Recorded data —
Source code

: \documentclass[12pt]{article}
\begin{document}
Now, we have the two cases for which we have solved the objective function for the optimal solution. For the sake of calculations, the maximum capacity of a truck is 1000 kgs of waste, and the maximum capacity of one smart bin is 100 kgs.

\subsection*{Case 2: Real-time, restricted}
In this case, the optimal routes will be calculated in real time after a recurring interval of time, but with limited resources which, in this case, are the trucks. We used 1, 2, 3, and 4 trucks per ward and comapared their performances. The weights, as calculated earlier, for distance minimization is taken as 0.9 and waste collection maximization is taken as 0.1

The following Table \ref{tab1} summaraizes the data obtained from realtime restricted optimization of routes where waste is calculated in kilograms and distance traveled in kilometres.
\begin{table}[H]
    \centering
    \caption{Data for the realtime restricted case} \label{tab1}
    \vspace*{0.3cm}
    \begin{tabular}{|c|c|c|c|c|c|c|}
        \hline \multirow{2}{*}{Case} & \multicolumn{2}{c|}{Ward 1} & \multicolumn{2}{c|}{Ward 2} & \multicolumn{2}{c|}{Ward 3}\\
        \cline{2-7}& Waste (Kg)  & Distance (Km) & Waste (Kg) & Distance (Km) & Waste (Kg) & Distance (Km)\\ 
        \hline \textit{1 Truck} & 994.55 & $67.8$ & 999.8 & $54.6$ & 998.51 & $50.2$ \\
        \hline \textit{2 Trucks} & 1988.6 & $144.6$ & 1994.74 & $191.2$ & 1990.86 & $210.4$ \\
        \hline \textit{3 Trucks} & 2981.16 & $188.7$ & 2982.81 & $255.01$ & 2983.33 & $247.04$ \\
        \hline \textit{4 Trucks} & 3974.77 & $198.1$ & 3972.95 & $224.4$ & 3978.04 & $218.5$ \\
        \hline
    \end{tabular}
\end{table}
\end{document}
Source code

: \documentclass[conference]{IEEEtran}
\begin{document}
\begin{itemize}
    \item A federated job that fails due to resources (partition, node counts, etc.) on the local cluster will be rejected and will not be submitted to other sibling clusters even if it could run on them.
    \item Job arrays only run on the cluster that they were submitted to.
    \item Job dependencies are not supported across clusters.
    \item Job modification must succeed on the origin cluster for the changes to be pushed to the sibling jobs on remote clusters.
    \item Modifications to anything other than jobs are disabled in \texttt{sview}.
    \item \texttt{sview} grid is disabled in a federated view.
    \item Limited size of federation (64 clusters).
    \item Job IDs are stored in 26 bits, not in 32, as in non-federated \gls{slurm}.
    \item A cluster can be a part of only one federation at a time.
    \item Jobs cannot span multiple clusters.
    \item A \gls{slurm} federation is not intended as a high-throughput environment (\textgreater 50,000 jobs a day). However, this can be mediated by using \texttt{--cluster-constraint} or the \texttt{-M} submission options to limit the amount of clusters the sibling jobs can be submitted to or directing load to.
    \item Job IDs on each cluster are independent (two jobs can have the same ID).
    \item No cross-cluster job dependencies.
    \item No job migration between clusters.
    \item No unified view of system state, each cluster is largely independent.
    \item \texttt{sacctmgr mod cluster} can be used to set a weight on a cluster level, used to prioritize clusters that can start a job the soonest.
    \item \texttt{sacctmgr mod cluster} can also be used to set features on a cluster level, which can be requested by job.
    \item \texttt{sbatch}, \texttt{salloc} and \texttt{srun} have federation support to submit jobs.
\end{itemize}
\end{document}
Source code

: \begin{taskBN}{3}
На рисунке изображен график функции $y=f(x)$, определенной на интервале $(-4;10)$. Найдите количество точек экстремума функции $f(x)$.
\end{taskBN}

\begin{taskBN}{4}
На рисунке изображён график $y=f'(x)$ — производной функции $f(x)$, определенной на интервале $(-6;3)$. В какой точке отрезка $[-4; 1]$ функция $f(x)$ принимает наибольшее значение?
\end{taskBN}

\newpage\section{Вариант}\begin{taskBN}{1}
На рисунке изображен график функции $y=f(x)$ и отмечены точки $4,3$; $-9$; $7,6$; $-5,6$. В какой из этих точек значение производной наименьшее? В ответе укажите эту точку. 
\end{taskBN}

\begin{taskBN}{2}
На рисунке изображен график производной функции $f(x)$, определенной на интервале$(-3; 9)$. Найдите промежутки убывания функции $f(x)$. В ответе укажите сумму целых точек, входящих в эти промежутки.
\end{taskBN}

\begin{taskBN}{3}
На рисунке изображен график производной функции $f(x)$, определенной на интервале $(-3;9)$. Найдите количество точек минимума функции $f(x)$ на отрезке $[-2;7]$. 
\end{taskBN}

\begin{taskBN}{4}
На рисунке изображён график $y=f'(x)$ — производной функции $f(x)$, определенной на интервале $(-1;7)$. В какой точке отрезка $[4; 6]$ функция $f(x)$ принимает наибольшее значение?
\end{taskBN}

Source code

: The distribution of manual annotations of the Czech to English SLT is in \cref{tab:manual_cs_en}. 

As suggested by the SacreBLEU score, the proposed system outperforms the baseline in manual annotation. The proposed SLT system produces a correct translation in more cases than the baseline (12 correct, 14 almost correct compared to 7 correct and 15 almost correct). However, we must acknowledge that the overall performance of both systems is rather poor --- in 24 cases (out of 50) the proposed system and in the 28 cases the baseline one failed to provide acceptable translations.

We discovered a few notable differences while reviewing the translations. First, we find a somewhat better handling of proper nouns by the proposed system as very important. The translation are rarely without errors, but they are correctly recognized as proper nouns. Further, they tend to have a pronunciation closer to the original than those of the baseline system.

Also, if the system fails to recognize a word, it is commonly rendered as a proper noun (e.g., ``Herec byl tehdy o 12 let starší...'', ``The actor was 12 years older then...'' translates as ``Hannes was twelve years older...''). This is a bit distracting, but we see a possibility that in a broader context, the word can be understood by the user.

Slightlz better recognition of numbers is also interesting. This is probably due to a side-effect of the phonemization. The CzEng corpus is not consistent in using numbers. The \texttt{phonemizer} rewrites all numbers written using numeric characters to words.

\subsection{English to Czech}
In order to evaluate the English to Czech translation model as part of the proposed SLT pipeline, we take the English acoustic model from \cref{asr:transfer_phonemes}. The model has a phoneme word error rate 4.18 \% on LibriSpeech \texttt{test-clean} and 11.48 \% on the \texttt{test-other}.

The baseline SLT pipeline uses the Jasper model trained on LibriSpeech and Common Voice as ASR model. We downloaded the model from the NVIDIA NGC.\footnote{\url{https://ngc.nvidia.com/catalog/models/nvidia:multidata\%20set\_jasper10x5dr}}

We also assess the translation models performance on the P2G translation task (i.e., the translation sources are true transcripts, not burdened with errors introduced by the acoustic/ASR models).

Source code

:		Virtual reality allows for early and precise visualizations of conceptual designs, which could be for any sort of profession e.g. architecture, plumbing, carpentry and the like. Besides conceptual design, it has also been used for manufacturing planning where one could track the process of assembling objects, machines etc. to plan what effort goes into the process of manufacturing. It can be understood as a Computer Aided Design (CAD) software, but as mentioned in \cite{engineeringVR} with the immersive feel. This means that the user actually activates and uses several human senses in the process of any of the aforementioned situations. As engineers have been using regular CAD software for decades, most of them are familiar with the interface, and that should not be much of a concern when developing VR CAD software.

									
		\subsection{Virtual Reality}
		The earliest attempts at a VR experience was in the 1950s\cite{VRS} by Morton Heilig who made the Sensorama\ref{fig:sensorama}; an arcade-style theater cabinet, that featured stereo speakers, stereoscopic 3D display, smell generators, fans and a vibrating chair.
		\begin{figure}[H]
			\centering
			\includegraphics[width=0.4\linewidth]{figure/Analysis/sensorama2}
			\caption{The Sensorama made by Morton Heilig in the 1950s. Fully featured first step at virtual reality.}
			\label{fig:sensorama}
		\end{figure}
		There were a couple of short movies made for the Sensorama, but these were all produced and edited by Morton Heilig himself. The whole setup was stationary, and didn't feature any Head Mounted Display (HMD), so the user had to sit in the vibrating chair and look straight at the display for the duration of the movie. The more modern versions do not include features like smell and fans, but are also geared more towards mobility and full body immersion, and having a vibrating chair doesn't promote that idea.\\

WHAT THE TASK REQUIRES —
Copy out the lines above that hold the string "English".

RESULT BELOW —
: The distribution of manual annotations of the Czech to English SLT is in \cref{tab:manual_cs_en}. 
\subsection{English to Czech}
In order to evaluate the English to Czech translation model as part of the proposed SLT pipeline, we take the English acoustic model from \cref{asr:transfer_phonemes}. The model has a phoneme word error rate 4.18 \% on LibriSpeech \texttt{test-clean} and 11.48 \% on the \texttt{test-other}.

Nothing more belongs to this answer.